--- RECORD EXTRACTS Enclosed Below ---
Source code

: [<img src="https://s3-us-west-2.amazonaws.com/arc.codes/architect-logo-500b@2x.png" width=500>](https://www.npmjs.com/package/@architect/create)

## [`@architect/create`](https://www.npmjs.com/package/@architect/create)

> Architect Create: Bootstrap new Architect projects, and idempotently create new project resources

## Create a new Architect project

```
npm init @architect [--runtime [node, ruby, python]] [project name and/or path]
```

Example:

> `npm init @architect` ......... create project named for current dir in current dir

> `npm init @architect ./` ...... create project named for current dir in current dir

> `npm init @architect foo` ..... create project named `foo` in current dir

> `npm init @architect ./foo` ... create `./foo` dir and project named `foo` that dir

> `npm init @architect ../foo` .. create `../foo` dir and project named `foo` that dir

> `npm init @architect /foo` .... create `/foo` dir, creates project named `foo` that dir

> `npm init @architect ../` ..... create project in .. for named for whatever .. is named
--- End of Enclosed RECORD EXTRACTS ---
--- RECORD EXTRACTS Enclosed Below ---
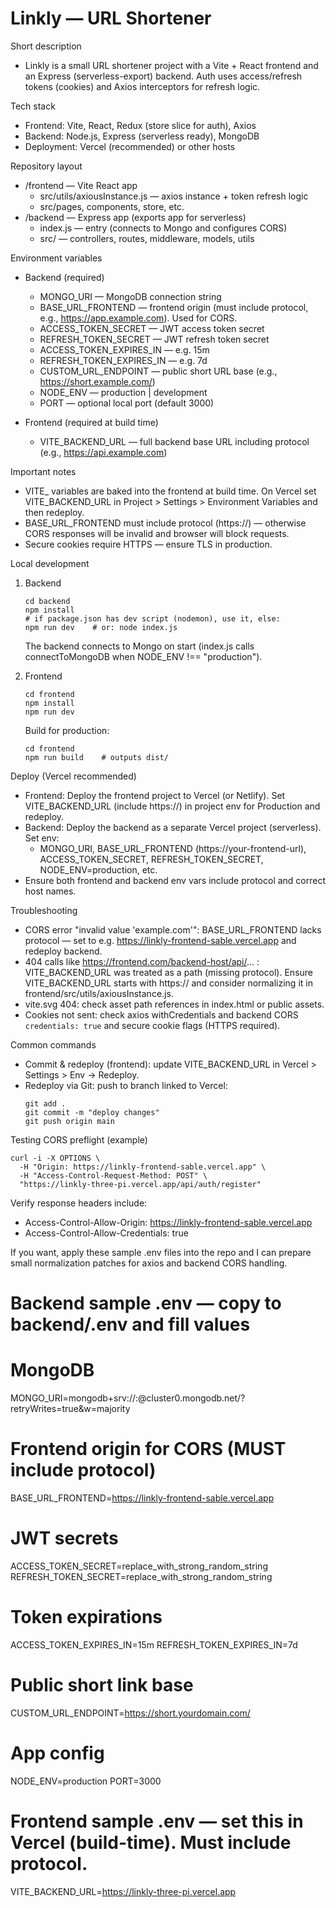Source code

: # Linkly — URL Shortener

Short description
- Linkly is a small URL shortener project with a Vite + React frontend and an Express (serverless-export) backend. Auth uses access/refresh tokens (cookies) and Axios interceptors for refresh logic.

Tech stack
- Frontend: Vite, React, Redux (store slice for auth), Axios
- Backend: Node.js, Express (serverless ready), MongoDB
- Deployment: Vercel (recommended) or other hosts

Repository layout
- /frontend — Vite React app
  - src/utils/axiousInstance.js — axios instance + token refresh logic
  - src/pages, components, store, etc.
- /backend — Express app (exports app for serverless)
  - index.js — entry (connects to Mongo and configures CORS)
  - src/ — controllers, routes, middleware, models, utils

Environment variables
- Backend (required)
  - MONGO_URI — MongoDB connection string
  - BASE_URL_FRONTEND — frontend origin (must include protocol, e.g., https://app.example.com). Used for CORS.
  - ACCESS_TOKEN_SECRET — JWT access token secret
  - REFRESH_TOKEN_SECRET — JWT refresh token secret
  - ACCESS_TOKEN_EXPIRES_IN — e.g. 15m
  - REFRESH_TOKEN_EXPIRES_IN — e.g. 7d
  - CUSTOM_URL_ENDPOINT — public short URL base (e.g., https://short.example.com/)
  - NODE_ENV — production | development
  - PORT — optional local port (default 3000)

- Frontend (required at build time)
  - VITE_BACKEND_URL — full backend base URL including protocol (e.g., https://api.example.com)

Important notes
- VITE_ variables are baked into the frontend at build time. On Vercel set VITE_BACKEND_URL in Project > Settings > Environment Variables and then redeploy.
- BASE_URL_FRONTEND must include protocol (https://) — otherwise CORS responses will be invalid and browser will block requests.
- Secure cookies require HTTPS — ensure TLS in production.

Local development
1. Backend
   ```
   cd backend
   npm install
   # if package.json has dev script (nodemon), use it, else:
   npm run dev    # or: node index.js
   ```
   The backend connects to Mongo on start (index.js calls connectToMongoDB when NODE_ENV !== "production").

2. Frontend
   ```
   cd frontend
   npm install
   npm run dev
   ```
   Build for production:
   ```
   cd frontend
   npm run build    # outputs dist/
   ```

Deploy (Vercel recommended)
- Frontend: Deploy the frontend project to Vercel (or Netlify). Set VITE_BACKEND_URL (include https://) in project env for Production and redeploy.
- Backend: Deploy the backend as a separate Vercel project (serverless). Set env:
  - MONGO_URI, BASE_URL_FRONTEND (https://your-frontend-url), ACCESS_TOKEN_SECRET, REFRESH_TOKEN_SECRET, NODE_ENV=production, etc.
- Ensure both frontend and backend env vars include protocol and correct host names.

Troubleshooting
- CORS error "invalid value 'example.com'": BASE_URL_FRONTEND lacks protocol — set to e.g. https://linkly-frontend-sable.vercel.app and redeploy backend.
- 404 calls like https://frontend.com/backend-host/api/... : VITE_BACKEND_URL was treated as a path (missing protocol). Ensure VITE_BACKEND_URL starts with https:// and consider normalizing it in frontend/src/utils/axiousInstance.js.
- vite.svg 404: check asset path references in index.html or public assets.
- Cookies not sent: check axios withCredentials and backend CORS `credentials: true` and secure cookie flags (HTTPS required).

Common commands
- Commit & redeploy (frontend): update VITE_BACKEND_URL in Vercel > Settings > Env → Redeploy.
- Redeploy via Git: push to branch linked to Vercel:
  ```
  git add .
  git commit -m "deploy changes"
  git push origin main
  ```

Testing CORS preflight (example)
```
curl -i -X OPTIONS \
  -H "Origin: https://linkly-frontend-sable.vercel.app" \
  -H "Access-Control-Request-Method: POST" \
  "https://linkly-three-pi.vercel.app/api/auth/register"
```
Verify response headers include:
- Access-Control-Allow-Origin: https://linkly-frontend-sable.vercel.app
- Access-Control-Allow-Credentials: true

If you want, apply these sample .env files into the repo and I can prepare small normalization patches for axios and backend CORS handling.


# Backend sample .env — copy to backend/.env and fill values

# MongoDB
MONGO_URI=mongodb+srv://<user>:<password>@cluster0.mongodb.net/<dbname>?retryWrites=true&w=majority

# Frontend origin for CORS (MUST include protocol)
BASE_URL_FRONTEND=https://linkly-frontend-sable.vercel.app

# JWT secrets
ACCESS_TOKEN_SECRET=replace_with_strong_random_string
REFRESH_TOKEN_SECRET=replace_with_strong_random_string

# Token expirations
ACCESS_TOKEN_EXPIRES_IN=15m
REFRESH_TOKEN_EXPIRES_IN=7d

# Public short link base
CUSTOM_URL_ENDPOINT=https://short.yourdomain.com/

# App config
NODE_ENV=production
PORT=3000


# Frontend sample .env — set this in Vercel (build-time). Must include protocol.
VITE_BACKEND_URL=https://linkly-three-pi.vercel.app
--- End of Enclosed RECORD EXTRACTS ---
--- RECORD EXTRACTS Enclosed Below ---
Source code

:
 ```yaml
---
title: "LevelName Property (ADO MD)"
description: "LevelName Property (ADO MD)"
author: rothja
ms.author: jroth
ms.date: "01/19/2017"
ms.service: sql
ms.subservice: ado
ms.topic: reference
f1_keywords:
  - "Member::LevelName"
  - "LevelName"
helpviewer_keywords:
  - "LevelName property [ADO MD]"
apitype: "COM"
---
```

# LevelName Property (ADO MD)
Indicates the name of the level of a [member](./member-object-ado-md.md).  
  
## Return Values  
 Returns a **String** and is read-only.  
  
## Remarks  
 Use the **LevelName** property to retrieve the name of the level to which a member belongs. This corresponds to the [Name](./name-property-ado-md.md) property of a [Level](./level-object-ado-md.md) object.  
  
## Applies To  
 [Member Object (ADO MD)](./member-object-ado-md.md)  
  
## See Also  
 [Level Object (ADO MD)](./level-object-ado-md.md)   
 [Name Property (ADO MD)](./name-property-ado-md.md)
--- End of Enclosed RECORD EXTRACTS ---
EXERCISE REQUIREMENTS —
When a line in the data above contains the string "push", copy that line.

REPLY —
- Redeploy via Git: push to branch linked to Vercel:
  git push origin main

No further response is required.